§ Available records:

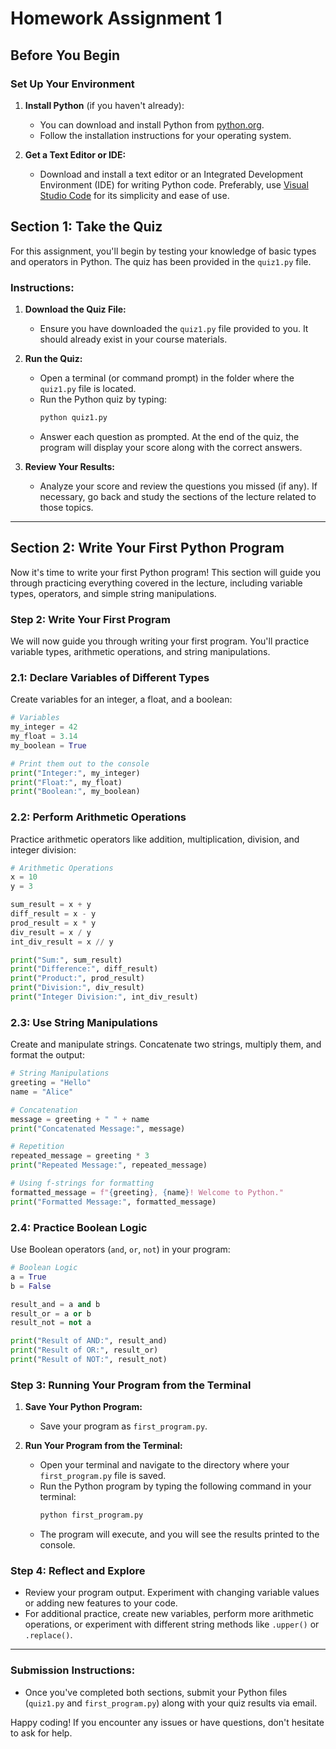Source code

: # Homework Assignment 1

## Before You Begin

### Set Up Your Environment

1. **Install Python** (if you haven't already):

   - You can download and install Python from [python.org](https://www.python.org/downloads/).
   - Follow the installation instructions for your operating system.

2. **Get a Text Editor or IDE:**
   - Download and install a text editor or an Integrated Development Environment (IDE) for writing Python code. Preferably, use [Visual Studio Code](https://code.visualstudio.com/) for its simplicity and ease of use.

## Section 1: Take the Quiz

For this assignment, you'll begin by testing your knowledge of basic types and operators in Python. The quiz has been provided in the `quiz1.py` file.

### Instructions:

1. **Download the Quiz File:**

   - Ensure you have downloaded the `quiz1.py` file provided to you. It should already exist in your course materials.

2. **Run the Quiz:**

   - Open a terminal (or command prompt) in the folder where the `quiz1.py` file is located.
   - Run the Python quiz by typing:
     ```bash
     python quiz1.py
     ```
   - Answer each question as prompted. At the end of the quiz, the program will display your score along with the correct answers.

3. **Review Your Results:**
   - Analyze your score and review the questions you missed (if any). If necessary, go back and study the sections of the lecture related to those topics.

---

## Section 2: Write Your First Python Program

Now it's time to write your first Python program! This section will guide you through practicing everything covered in the lecture, including variable types, operators, and simple string manipulations.

### Step 2: Write Your First Program

We will now guide you through writing your first program. You'll practice variable types, arithmetic operations, and string manipulations.

### 2.1: Declare Variables of Different Types

Create variables for an integer, a float, and a boolean:

```python
# Variables
my_integer = 42
my_float = 3.14
my_boolean = True

# Print them out to the console
print("Integer:", my_integer)
print("Float:", my_float)
print("Boolean:", my_boolean)
```

### 2.2: Perform Arithmetic Operations

Practice arithmetic operators like addition, multiplication, division, and integer division:

```python
# Arithmetic Operations
x = 10
y = 3

sum_result = x + y
diff_result = x - y
prod_result = x * y
div_result = x / y
int_div_result = x // y

print("Sum:", sum_result)
print("Difference:", diff_result)
print("Product:", prod_result)
print("Division:", div_result)
print("Integer Division:", int_div_result)
```

### 2.3: Use String Manipulations

Create and manipulate strings. Concatenate two strings, multiply them, and format the output:

```python
# String Manipulations
greeting = "Hello"
name = "Alice"

# Concatenation
message = greeting + " " + name
print("Concatenated Message:", message)

# Repetition
repeated_message = greeting * 3
print("Repeated Message:", repeated_message)

# Using f-strings for formatting
formatted_message = f"{greeting}, {name}! Welcome to Python."
print("Formatted Message:", formatted_message)
```

### 2.4: Practice Boolean Logic

Use Boolean operators (`and`, `or`, `not`) in your program:

```python
# Boolean Logic
a = True
b = False

result_and = a and b
result_or = a or b
result_not = not a

print("Result of AND:", result_and)
print("Result of OR:", result_or)
print("Result of NOT:", result_not)
```

### Step 3: Running Your Program from the Terminal

1. **Save Your Python Program:**

   - Save your program as `first_program.py`.

2. **Run Your Program from the Terminal:**
   - Open your terminal and navigate to the directory where your `first_program.py` file is saved.
   - Run the Python program by typing the following command in your terminal:
     ```bash
     python first_program.py
     ```
   - The program will execute, and you will see the results printed to the console.

### Step 4: Reflect and Explore

- Review your program output. Experiment with changing variable values or adding new features to your code.
- For additional practice, create new variables, perform more arithmetic operations, or experiment with different string methods like `.upper()` or `.replace()`.

---

### Submission Instructions:

- Once you've completed both sections, submit your Python files (`quiz1.py` and `first_program.py`) along with your quiz results via email.

Happy coding! If you encounter any issues or have questions, don't hesitate to ask for help.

§ What to produce:
Find every line in the data above that holds the string "Environment". Give the number of such lines and nothing else.

§ Response for this exercise:
2